So if you’re just trying to get every free plugin you can to try and just get everything you can out of your site without paying a dime, you’re gonna get what you pay for. That does lead to some risk. Typically, if you’re paying somebody a fee, even if it’s just a yearly fee of, say, $50 Mhmm. They’re gonna pay a lot more attention to their code and anything that goes wrong with it than somebody who’s doing it for free or for donations for coffee.
Peter: So that brings up a good point. So what happens is the people who develop WordPress core code are constantly testing and checking, and even stuff flies by them sometimes.
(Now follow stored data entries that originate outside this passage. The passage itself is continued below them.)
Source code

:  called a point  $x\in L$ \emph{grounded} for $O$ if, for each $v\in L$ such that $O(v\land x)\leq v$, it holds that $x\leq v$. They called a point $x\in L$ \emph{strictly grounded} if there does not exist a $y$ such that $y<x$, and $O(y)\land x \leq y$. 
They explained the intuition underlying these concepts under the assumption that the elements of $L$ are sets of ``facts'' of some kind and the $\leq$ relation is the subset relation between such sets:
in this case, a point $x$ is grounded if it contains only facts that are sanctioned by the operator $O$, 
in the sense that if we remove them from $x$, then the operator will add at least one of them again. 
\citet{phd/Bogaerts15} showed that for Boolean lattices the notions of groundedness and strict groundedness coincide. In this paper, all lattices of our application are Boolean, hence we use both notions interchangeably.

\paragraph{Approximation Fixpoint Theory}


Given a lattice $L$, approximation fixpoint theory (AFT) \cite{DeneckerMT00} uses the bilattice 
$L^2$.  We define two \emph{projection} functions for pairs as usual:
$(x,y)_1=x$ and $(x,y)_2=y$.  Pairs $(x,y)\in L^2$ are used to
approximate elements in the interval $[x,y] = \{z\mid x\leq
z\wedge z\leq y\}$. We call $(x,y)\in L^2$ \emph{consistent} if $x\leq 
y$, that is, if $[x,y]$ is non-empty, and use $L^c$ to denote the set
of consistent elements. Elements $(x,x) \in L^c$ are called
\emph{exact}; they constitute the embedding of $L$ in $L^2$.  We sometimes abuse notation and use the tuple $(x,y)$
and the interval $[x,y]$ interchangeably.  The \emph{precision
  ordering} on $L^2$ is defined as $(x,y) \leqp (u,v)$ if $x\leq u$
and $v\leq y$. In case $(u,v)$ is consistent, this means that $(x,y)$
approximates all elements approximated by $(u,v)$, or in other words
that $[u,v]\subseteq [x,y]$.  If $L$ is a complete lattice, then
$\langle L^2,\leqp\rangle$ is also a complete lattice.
But the plug ins, it’s a lot more the chances of of, bad code being in there that could easily be, hacked, it’s just it’s just a lot more likely. Right?
Tim: Pretty much. Because it depends on how interested they are, how quickly they’re going to fix it, and how much they care. Yeah. Some people even abandon plug ins. They may have been working on it for I’ve seen somewhere the guy will work on it for two or three years, and it’s running well.
It’s doing great. And then they something maybe changes in their life, and they just abandon it. They don’t sell it to anybody. It just exists.
Peter: In the it’s still in the in the plugin directory on WordPress. So people are downloading this plugins.
Tim: They’ve gotten better about marking things as abandoned. So I think after about two years, they’ll just mark it as an abandoned plugin. The disadvantage of it, I guess, is or the way that they have their system set up is you’re not going to know that it was abandoned unless you have another plug in that checks Oh. By default. If you have something like Wordfence in there, it’s going to tell you that this was abandoned.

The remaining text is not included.